- [Records supplied]:
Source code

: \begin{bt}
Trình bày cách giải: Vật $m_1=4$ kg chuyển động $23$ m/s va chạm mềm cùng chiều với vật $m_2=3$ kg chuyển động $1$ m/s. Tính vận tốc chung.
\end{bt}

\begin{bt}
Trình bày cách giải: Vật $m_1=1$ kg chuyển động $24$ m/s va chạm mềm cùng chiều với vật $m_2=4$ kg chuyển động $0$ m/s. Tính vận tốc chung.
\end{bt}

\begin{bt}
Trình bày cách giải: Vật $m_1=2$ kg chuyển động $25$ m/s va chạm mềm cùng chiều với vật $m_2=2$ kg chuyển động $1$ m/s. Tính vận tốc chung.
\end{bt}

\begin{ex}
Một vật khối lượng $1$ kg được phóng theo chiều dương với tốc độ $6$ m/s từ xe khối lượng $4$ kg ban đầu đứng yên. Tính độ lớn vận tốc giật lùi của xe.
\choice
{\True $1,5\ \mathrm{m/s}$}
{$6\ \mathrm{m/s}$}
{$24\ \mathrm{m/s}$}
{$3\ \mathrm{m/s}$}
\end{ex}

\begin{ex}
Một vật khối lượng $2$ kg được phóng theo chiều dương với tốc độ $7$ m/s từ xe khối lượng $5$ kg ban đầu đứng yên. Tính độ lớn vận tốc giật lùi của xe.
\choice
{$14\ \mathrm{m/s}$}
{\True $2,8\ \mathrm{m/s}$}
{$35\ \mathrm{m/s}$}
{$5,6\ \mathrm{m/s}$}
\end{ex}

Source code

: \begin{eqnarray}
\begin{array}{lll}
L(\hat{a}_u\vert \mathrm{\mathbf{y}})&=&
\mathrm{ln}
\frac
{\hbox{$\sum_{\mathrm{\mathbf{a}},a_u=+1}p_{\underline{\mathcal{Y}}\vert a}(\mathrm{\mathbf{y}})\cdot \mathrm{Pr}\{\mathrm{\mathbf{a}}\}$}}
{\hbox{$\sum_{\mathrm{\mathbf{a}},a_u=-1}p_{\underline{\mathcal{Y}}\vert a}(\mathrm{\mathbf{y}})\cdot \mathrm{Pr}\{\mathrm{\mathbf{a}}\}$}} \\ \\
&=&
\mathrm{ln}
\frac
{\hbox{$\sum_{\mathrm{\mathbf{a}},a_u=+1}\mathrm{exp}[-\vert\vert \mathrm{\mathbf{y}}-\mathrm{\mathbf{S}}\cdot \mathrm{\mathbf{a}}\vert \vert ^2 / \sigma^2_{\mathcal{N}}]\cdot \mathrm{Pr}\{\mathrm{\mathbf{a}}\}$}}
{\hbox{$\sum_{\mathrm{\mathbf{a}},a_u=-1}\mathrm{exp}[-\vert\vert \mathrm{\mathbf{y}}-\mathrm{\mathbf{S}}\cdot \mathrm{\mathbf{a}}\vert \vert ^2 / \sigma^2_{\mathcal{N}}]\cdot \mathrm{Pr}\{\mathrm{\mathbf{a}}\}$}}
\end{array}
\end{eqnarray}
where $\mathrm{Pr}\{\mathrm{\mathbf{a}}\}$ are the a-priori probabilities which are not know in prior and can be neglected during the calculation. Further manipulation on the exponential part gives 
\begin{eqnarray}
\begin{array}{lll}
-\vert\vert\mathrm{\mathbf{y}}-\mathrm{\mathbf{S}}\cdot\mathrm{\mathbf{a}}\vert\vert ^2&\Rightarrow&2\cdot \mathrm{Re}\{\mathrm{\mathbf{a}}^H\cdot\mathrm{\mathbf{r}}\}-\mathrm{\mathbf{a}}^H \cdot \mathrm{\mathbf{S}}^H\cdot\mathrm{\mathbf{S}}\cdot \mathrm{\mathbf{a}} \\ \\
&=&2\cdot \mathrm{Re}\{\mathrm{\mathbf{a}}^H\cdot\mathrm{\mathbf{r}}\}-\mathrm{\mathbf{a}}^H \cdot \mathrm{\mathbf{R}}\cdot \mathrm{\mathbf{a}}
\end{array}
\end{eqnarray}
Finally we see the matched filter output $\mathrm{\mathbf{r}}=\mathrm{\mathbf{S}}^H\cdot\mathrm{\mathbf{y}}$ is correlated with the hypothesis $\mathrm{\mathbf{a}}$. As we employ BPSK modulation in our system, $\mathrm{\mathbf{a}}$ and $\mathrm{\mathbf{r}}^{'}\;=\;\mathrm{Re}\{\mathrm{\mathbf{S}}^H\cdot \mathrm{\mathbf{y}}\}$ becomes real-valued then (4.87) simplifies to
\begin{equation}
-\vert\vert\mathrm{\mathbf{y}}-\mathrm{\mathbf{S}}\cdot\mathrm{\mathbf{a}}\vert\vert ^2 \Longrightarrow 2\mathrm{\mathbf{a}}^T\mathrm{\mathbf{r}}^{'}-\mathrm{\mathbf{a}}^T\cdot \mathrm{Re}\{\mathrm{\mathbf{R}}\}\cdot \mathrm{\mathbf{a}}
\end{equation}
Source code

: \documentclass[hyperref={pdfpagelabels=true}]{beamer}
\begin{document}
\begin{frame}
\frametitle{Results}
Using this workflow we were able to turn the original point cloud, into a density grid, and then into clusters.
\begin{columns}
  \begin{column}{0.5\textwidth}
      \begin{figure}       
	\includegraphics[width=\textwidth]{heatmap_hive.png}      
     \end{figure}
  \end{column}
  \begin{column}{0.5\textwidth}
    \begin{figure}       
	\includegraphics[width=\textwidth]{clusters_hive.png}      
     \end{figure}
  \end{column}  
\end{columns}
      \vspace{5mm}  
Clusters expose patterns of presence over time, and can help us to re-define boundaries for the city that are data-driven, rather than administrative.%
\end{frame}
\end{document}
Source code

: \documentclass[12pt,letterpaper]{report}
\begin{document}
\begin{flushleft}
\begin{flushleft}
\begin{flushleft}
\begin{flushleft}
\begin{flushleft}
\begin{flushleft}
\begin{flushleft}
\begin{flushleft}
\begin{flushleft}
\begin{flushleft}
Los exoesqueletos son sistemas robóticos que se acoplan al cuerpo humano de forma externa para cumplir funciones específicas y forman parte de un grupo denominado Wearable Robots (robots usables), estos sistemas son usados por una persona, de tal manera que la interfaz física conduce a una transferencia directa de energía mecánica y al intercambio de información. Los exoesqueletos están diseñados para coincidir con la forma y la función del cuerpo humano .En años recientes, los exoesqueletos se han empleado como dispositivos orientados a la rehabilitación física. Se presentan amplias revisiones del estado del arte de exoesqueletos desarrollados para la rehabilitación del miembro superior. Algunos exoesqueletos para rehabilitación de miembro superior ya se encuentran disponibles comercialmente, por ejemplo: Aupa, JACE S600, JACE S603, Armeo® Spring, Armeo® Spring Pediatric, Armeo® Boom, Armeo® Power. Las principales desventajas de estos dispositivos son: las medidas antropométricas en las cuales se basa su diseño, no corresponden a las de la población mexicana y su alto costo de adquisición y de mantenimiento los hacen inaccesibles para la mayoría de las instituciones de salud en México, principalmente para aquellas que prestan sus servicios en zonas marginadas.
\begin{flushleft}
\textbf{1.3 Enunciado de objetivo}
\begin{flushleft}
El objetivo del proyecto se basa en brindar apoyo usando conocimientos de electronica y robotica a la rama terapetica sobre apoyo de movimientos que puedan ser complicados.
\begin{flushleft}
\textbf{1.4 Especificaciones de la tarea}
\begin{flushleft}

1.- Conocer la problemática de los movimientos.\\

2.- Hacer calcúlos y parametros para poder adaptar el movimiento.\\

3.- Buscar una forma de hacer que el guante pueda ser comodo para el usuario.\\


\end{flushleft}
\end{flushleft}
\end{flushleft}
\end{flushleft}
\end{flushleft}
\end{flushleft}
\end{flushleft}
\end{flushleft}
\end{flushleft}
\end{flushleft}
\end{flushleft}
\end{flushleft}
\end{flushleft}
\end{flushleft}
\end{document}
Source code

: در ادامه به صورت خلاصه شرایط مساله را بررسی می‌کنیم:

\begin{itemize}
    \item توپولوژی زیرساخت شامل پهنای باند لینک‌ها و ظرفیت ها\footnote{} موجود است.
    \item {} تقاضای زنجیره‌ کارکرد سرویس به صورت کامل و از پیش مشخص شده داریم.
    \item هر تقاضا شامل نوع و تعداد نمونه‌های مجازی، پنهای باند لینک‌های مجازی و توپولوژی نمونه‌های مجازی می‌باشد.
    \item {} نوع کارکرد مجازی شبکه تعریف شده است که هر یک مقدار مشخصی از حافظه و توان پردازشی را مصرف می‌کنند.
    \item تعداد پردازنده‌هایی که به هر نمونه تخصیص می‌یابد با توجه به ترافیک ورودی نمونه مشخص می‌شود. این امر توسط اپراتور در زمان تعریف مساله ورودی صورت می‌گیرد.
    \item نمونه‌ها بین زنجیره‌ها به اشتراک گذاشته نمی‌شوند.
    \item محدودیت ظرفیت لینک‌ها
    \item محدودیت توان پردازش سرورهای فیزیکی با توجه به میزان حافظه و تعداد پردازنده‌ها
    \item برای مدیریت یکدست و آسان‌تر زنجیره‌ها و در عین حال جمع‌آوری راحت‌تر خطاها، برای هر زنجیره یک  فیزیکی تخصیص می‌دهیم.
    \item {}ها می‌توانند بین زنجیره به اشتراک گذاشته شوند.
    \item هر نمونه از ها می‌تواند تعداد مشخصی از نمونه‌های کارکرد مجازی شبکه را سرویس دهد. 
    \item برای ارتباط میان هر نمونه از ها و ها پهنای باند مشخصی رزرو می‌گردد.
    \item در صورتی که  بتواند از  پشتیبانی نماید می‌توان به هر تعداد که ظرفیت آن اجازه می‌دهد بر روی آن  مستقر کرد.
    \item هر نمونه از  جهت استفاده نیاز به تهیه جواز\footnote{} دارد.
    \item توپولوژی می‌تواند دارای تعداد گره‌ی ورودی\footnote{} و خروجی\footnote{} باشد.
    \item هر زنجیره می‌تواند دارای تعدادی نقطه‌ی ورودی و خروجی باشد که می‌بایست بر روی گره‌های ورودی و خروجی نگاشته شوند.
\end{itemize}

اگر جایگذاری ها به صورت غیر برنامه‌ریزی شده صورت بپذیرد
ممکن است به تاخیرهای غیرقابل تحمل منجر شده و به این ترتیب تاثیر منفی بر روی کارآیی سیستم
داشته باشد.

- [Your assignment]: The required output is each line of the entries that contains the word "Trình".

- [Task result]:
Trình bày cách giải: Vật $m_1=4$ kg chuyển động $23$ m/s va chạm mềm cùng chiều với vật $m_2=3$ kg chuyển động $1$ m/s. Tính vận tốc chung.
Trình bày cách giải: Vật $m_1=1$ kg chuyển động $24$ m/s va chạm mềm cùng chiều với vật $m_2=4$ kg chuyển động $0$ m/s. Tính vận tốc chung.
Trình bày cách giải: Vật $m_1=2$ kg chuyển động $25$ m/s va chạm mềm cùng chiều với vật $m_2=2$ kg chuyển động $1$ m/s. Tính vận tốc chung.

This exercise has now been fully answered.